__Exercise data__:
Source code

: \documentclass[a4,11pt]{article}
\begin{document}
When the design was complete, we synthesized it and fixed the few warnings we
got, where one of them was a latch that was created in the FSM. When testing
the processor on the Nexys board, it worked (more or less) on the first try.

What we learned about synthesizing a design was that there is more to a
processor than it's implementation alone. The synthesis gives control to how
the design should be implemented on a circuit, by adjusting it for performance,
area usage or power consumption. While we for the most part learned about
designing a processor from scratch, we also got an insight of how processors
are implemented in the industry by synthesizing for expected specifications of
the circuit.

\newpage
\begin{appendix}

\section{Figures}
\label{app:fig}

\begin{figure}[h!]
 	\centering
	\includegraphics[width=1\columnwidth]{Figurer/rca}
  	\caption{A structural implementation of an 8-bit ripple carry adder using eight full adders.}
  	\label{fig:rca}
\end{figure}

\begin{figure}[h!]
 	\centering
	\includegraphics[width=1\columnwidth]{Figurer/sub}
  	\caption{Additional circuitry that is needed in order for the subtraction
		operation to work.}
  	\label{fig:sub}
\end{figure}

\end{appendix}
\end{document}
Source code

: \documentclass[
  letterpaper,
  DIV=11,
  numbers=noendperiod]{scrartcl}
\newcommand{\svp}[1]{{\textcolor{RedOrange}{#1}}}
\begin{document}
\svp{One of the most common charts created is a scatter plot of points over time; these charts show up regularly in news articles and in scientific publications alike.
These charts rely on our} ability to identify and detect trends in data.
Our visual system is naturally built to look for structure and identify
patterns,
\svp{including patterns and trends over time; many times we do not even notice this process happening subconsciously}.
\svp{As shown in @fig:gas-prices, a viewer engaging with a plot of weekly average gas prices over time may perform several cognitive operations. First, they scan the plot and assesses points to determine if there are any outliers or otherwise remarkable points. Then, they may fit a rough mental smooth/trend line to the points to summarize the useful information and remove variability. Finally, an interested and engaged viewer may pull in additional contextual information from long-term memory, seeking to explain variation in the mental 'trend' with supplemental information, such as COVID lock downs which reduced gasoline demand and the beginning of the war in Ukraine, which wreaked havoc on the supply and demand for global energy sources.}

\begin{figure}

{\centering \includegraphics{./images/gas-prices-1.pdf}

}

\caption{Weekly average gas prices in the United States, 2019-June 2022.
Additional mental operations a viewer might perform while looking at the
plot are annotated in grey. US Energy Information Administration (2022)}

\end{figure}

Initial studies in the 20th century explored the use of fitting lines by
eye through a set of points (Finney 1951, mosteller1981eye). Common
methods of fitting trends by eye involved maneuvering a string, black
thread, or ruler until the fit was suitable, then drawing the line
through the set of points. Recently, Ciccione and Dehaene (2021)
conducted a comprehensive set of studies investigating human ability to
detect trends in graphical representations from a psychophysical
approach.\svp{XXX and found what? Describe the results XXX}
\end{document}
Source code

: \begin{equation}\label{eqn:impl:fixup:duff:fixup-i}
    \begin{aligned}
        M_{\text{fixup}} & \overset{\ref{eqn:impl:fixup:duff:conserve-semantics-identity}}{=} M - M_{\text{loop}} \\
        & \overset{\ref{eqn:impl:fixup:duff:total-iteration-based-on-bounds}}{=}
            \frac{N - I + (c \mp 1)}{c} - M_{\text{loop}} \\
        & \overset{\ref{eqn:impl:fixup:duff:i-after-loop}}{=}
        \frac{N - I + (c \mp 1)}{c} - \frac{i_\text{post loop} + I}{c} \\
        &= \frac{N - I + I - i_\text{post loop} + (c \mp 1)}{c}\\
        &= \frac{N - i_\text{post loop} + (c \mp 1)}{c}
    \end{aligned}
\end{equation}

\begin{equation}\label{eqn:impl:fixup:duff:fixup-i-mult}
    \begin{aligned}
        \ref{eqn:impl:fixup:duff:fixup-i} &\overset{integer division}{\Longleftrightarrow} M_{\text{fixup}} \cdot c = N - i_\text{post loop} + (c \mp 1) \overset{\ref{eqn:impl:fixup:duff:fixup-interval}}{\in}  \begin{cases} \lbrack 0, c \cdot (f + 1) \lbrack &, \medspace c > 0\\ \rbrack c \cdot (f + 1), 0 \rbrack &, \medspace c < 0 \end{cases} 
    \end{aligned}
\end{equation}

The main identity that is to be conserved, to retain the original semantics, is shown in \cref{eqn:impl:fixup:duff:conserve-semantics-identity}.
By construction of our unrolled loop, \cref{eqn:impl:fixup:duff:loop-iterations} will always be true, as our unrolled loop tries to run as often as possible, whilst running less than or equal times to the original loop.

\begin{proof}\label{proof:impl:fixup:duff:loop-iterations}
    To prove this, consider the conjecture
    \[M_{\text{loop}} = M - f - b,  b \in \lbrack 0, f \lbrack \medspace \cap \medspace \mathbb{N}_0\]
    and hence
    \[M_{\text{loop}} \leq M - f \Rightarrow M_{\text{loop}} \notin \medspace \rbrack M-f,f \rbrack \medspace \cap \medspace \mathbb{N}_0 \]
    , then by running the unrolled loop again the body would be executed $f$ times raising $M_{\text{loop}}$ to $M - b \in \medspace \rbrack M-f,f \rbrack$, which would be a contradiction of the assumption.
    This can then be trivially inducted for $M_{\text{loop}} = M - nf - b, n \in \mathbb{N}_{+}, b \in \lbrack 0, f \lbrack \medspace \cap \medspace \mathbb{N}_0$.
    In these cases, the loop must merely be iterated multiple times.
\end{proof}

__Work order__:
Among the lines above, show every one that contains the string "synthesizing".

__Output for this task__:
What we learned about synthesizing a design was that there is more to a
are implemented in the industry by synthesizing for expected specifications of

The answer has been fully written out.